Ronny P is all about the dollar. Playing nice and cooperating is now the only way to get the most out of this deal.
Volume up, price up and increasing angst among institutions wanting to participate in the upside of Siga post Pharmathene settlement. Reading my tea leaves....
It's Chapter 11 and the big boys knew the facts that were out there in 2006. That would be the year I sold my Siga shares.
"The Chapter 11 reorganization plan has to be approved by the company's creditors and the bankruptcy court. Shareholders typically aren't guaranteed a say in the process, and they usually don't get one. According to the Securities and Exchange Commission, in most Chapter 11 cases, the final reorganization plan will cancel the company's existing stock. If that happens, then all outstanding shares become worthless. If the company issues new stock, the previous shareholders may get new shares -- or all the new shares might go to the creditors. Even in cases where the existing stock remains valid, the company may issue more shares as compensation to the creditors, substantially diluting the value of existing shares."
* Piper Jaffray operates principally through four business segments:
Mergers and acquisitions advisory
Public equity offerings
Debt and equity offerings
* Suppose the two companies are working on a plan that maximizes the ROI. Do you let Siga pay taxes on profits and than hand that money to Pharmathene and let them pay taxes on the profits? Wild guess, NO. Everyone works together and splits an additional $50M (wild guess) as a ROI because at this point it is time to focus on ROI. The court games are litteraly over and everyone is here to make money. Piper will be well paid to work out the most profitable exit to the soon to be ended Chapter 11 overseen Supreme Court decided case.
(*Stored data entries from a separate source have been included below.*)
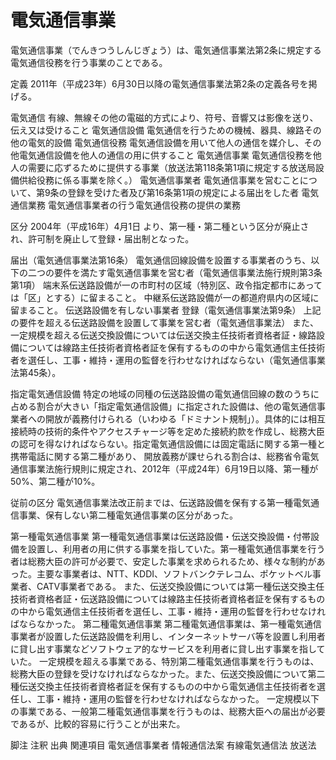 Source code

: # 電気通信事業

電気通信事業（でんきつうしんじぎょう）は、電気通信事業法第2条に規定する電気通信役務を行う事業のことである。

定義
2011年（平成23年）6月30日以降の電気通信事業法第2条の定義各号を掲げる。

電気通信
有線、無線その他の電磁的方式により、符号、音響又は影像を送り、伝え又は受けること
電気通信設備
電気通信を行うための機械、器具、線路その他の電気的設備
電気通信役務
電気通信設備を用いて他人の通信を媒介し、その他電気通信設備を他人の通信の用に供すること
電気通信事業
電気通信役務を他人の需要に応ずるために提供する事業（放送法第118条第1項に規定する放送局設備供給役務に係る事業を除く。）
電気通信事業者
電気通信事業を営むことについて、第9条の登録を受けた者及び第16条第1項の規定による届出をした者
電気通信業務
電気通信事業者の行う電気通信役務の提供の業務

区分
2004年（平成16年）4月1日 より、第一種・第二種という区分が廃止され、許可制を廃止して登録・届出制となった。

届出（電気通信事業法第16条）
電気通信回線設備を設置する事業者のうち、以下の二つの要件を満たす電気通信事業を営む者（電気通信事業法施行規則第3条第1項）
端末系伝送路設備が一の市町村の区域（特別区、政令指定都市にあっては「区」とする）に留まること。
中継系伝送路設備が一の都道府県内の区域に留まること。
伝送路設備を有しない事業者
登録（電気通信事業法第9条）
上記の要件を超える伝送路設備を設置して事業を営む者（電気通信事業法）
また、一定規模を超える伝送交換設備については伝送交換主任技術者資格者証・線路設備については線路主任技術者資格者証を保有するものの中から電気通信主任技術者を選任し、工事・維持・運用の監督を行わせなければならない（電気通信事業法第45条）。

指定電気通信設備
特定の地域の同種の伝送路設備の電気通信回線の数のうちに占める割合が大きい「指定電気通信設備」に指定された設備は、他の電気通信事業者への開放が義務付けられる（いわゆる「ドミナント規制」）。具体的には相互接続時の技術的条件やアクセスチャージ等を定めた接続約款を作成し、総務大臣の認可を得なければならない。指定電気通信設備には固定電話に関する第一種と携帯電話に関する第二種があり、
開放義務が課せられる割合は、総務省令電気通信事業法施行規則に規定され、2012年（平成24年）6月19日以降、第一種が50%、第二種が10%。

従前の区分
電気通信事業法改正前までは、伝送路設備を保有する第一種電気通信事業、保有しない第二種電気通信事業の区分があった。

第一種電気通信事業
第一種電気通信事業は伝送路設備・伝送交換設備・付帯設備を設置し、利用者の用に供する事業を指していた。第一種電気通信事業を行う者は総務大臣の許可が必要で、安定した事業を求められるため、様々な制約があった。主要な事業者は、NTT、KDDI、ソフトバンクテレコム、ポケットベル事業者、CATV事業者である。
また、伝送交換設備については第一種伝送交換主任技術者資格者証・伝送路設備については線路主任技術者資格者証を保有するものの中から電気通信主任技術者を選任し、工事・維持・運用の監督を行わせなければならなかった。
第二種電気通信事業
第二種電気通信事業は、第一種電気通信事業者が設置した伝送路設備を利用し、インターネットサーバ等を設置し利用者に貸し出す事業などソフトウェア的なサービスを利用者に貸し出す事業を指していた。
一定規模を超える事業である、特別第二種電気通信事業を行うものは、総務大臣の登録を受けなければならなかった。また、伝送交換設備について第二種伝送交換主任技術者資格者証を保有するものの中から電気通信主任技術者を選任し、工事・維持・運用の監督を行わせなければならなかった。
一定規模以下の事業である、一般第二種電気通信事業を行うものは、総務大臣への届出が必要であるが、比較的容易に行うことが出来た。

脚注
注釈
出典
関連項目
電気通信事業者
情報通信法案
有線電気通信法
放送法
Rite Aid and Walgreens are merging at $9.00. Big well known and trusted institutions w/o the nasty unending bad faith to price into such a risk arbitrage.
RAD trades at $7.60 to $8.00
PIP trades at $1.73 with a much larger percentage risk arbitrage discount.
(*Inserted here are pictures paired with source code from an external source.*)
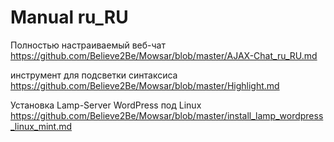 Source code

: # Manual ru_RU

Полностью настраиваемый веб-чат
https://github.com/Believe2Be/Mowsar/blob/master/AJAX-Chat_ru_RU.md

инструмент для подсветки синтаксиса
https://github.com/Believe2Be/Mowsar/blob/master/Highlight.md

Установка Lamp-Server WordPress под Linux
https://github.com/Believe2Be/Mowsar/blob/master/install_lamp_wordpress_linux_mint.md
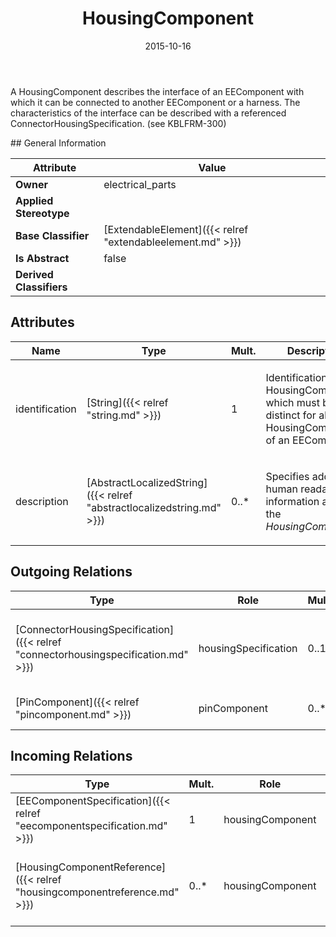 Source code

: ﻿---
title: HousingComponent
toc: false
type: specs
date: "2015-10-16"
draft: false
specification: VEC
version: 1.1.2
documentType: "Recommendation"
elementType: Class
classes:
  - HousingComponent
menu_name: vec-1.1.2
---
<p> A HousingComponent describes the interface of an EEComponent with which it can be connected to another EEComponent or a harness. The characteristics of the interface can be described with a referenced ConnectorHousingSpecification. (see KBLFRM-300)      </p>
## General Information

| Attribute               | Value |
|-------------------------|-------|
| **Owner**               | electrical_parts |
| **Applied Stereotype**  |   |
| **Base Classifier**     | [ExtendableElement]({{< relref "extendableelement.md" >}})<br/>  |
| **Is Abstract**         | false |
| **Derived Classifiers** |   |

## Attributes
|  Name  |  Type  |  Mult.  |  Description  |  Owning Classifier  |
|--------|--------|---------|---------------|--------------|
|identification | [String]({{< relref "string.md" >}}) | 1 | <p>Identification of the HousingComponent, which must be distinct for all HousingComponents of an EEComponent.  </p> | [HousingComponent]({{< relref "housingcomponent.md" >}}) |
|description | [AbstractLocalizedString]({{< relref "abstractlocalizedstring.md" >}}) | 0..* | <p> Specifies additional, human readable information about the <i>HousingComponent</i>.      </p> | [HousingComponent]({{< relref "housingcomponent.md" >}}) |

## Outgoing Relations
|    Type  |   Role   |   Mult.   |   Mult.   |   Description   |
|----------|----------|-----------|-----------|-----------------|
| [ConnectorHousingSpecification]({{< relref "connectorhousingspecification.md" >}}) | housingSpecification | 0..1 | 0..* | References the ConnectorHousingSpecification that is describing the connector interface of the HousingComponent (e.g. Slots, Cavities, Design, Coding). |
| [PinComponent]({{< relref "pincomponent.md" >}}) | pinComponent | 0..* | 1 | Specifies the PinComponents of HousingComponent.   (see KBLFRM-300) |
##  Incoming Relations
|    Type  |   Mult.  |   Role    |   Mult.   |   Description  |
|----------|----------|-----------|-----------|----------------|
| [EEComponentSpecification]({{< relref "eecomponentspecification.md" >}}) | 1 | housingComponent | 0..* | Specifies the available connector interfaces of the EEComponent. |
| [HousingComponentReference]({{< relref "housingcomponentreference.md" >}}) | 0..* | housingComponent | 1 | Points to the HousingComponent referenced by the HousingComponent reference.  (KBLFRM-401) |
As shorts see Piper doing their job of getting a large valuation for -246 a bad rumor needs to be floated to get those boyz out of that short position. What kind of idiot small trader would short a $1.70 stock?
SIGA Commences Clinical Study for Intravenous (IV) Formulation of TPOXX, milestone payment also comes with liquid formulation. (March 17 headline.
Over $50M if the tablet formulation is considered potent at 5 (?) years. The unable to pay the $208M talk is being replaced by potential eventual valuation of -246. Piper is performing their magic.
Chapter 11. Means Piper"s first obligation is looking out for debt holders (Pharmathene). Good sign they have brought them in now, two parties must be in agreement on what they want in their Chapter 11 exit . Piper knows the tricks of the trades to accomplish what the credit holders want. Piper's second obligation is to do what is needed to keep Siga alive and functional to fulfill current contracts and milestones.
Siga will be paying Piper steep fees at this point, maybe in shares.
Holders of current Siga shares, chapter 11 is not a good place to be. Just my wild guess
large cash payment upfront plus preferred shares of new Siga shares issued to PIP shareholders and an overall deal that eliminates double taxation while taking full advantage of NOLs on both sides. It's going to be all about ROI now that Piper specialists are looking at this.